WHAT YOU HAVE TO DO
Each entry that follows should be written again verbatim.
########################################
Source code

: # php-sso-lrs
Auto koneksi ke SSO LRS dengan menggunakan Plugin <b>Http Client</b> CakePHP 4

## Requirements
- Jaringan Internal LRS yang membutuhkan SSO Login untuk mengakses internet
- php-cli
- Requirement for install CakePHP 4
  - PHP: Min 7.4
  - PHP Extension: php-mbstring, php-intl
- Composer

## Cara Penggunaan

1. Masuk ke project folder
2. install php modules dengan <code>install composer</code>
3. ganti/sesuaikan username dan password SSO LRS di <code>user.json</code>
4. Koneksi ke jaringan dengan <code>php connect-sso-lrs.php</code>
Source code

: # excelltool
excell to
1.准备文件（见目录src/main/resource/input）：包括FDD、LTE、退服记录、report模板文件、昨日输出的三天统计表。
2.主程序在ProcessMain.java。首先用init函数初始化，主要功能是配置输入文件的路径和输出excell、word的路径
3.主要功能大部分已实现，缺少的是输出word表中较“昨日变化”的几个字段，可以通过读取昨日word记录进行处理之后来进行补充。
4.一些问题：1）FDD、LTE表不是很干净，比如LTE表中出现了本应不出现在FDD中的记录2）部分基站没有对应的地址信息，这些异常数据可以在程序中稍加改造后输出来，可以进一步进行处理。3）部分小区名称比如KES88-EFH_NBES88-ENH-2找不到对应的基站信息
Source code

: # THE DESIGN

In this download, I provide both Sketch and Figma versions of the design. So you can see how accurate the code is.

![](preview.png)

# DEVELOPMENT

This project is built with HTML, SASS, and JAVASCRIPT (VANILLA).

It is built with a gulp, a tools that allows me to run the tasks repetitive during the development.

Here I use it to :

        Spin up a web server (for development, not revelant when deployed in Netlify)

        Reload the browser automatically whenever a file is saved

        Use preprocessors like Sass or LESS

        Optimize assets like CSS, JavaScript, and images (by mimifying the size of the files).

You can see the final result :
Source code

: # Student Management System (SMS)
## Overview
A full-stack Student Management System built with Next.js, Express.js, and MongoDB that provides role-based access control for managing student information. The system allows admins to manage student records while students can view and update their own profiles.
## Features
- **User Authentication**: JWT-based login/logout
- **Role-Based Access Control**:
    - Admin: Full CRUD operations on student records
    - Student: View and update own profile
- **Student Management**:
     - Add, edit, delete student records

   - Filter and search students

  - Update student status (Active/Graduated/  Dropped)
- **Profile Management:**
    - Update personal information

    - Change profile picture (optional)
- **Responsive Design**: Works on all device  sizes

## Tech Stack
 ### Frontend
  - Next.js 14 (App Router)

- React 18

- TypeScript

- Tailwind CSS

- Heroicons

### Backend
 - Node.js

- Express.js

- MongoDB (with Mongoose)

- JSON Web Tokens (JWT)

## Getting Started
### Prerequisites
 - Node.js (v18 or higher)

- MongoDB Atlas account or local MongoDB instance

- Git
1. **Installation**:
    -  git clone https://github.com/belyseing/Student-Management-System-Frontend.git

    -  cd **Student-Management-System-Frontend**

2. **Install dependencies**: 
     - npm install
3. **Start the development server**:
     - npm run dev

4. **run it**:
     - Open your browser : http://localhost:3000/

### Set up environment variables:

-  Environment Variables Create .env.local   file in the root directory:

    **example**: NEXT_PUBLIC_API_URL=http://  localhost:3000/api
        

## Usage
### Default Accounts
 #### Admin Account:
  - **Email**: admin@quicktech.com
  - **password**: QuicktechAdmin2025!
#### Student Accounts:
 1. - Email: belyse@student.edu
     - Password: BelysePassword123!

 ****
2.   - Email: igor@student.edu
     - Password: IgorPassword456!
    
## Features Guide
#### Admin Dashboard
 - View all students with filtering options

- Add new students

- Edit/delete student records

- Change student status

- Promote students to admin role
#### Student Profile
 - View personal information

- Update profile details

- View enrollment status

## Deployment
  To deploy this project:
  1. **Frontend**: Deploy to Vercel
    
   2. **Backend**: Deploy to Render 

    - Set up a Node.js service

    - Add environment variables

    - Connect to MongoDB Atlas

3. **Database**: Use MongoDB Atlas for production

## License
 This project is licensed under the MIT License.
########################################
FINAL ANSWER
Source code

: # php-sso-lrs
Auto koneksi ke SSO LRS dengan menggunakan Plugin <b>Http Client</b> CakePHP 4

## Requirements
- Jaringan Internal LRS yang membutuhkan SSO Login untuk mengakses internet
- php-cli
- Requirement for install CakePHP 4
  - PHP: Min 7.4
  - PHP Extension: php-mbstring, php-intl
- Composer

## Cara Penggunaan

1. Masuk ke project folder
2. install php modules dengan <code>install composer</code>
3. ganti/sesuaikan username dan password SSO LRS di <code>user.json</code>
4. Koneksi ke jaringan dengan <code>php connect-sso-lrs.php</code>
Source code

: # excelltool
excell to
1.准备文件（见目录src/main/resource/input）：包括FDD、LTE、退服记录、report模板文件、昨日输出的三天统计表。
2.主程序在ProcessMain.java。首先用init函数初始化，主要功能是配置输入文件的路径和输出excell、word的路径
3.主要功能大部分已实现，缺少的是输出word表中较“昨日变化”的几个字段，可以通过读取昨日word记录进行处理之后来进行补充。
4.一些问题：1）FDD、LTE表不是很干净，比如LTE表中出现了本应不出现在FDD中的记录2）部分基站没有对应的地址信息，这些异常数据可以在程序中稍加改造后输出来，可以进一步进行处理。3）部分小区名称比如KES88-EFH_NBES88-ENH-2找不到对应的基站信息
Source code

: # THE DESIGN

In this download, I provide both Sketch and Figma versions of the design. So you can see how accurate the code is.

![](preview.png)

# DEVELOPMENT

This project is built with HTML, SASS, and JAVASCRIPT (VANILLA).

It is built with a gulp, a tools that allows me to run the tasks repetitive during the development.

Here I use it to :

        Spin up a web server (for development, not revelant when deployed in Netlify)

        Reload the browser automatically whenever a file is saved

        Use preprocessors like Sass or LESS

        Optimize assets like CSS, JavaScript, and images (by mimifying the size of the files).

You can see the final result :
Source code

: # Student Management System (SMS)
## Overview
A full-stack Student Management System built with Next.js, Express.js, and MongoDB that provides role-based access control for managing student information. The system allows admins to manage student records while students can view and update their own profiles.
## Features
- **User Authentication**: JWT-based login/logout
- **Role-Based Access Control**:
    - Admin: Full CRUD operations on student records
    - Student: View and update own profile
- **Student Management**:
     - Add, edit, delete student records

   - Filter and search students

  - Update student status (Active/Graduated/  Dropped)
- **Profile Management:**
    - Update personal information

    - Change profile picture (optional)
- **Responsive Design**: Works on all device  sizes

## Tech Stack
 ### Frontend
  - Next.js 14 (App Router)

- React 18

- TypeScript

- Tailwind CSS

- Heroicons

### Backend
 - Node.js

- Express.js

- MongoDB (with Mongoose)

- JSON Web Tokens (JWT)

## Getting Started
### Prerequisites
 - Node.js (v18 or higher)

- MongoDB Atlas account or local MongoDB instance

- Git
1. **Installation**:
    -  git clone https://github.com/belyseing/Student-Management-System-Frontend.git

    -  cd **Student-Management-System-Frontend**

2. **Install dependencies**: 
     - npm install
3. **Start the development server**:
     - npm run dev

4. **run it**:
     - Open your browser : http://localhost:3000/

### Set up environment variables:

-  Environment Variables Create .env.local   file in the root directory:

    **example**: NEXT_PUBLIC_API_URL=http://  localhost:3000/api
        

## Usage
### Default Accounts
 #### Admin Account:
  - **Email**: admin@quicktech.com
  - **password**: QuicktechAdmin2025!
#### Student Accounts:
 1. - Email: belyse@student.edu
     - Password: BelysePassword123!

 ****
2.   - Email: igor@student.edu
     - Password: IgorPassword456!
    
## Features Guide
#### Admin Dashboard
 - View all students with filtering options

- Add new students

- Edit/delete student records

- Change student status

- Promote students to admin role
#### Student Profile
 - View personal information

- Update profile details

- View enrollment status

## Deployment
  To deploy this project:
  1. **Frontend**: Deploy to Vercel
    
   2. **Backend**: Deploy to Render 

    - Set up a Node.js service

    - Add environment variables

    - Connect to MongoDB Atlas

3. **Database**: Use MongoDB Atlas for production

## License
 This project is licensed under the MIT License.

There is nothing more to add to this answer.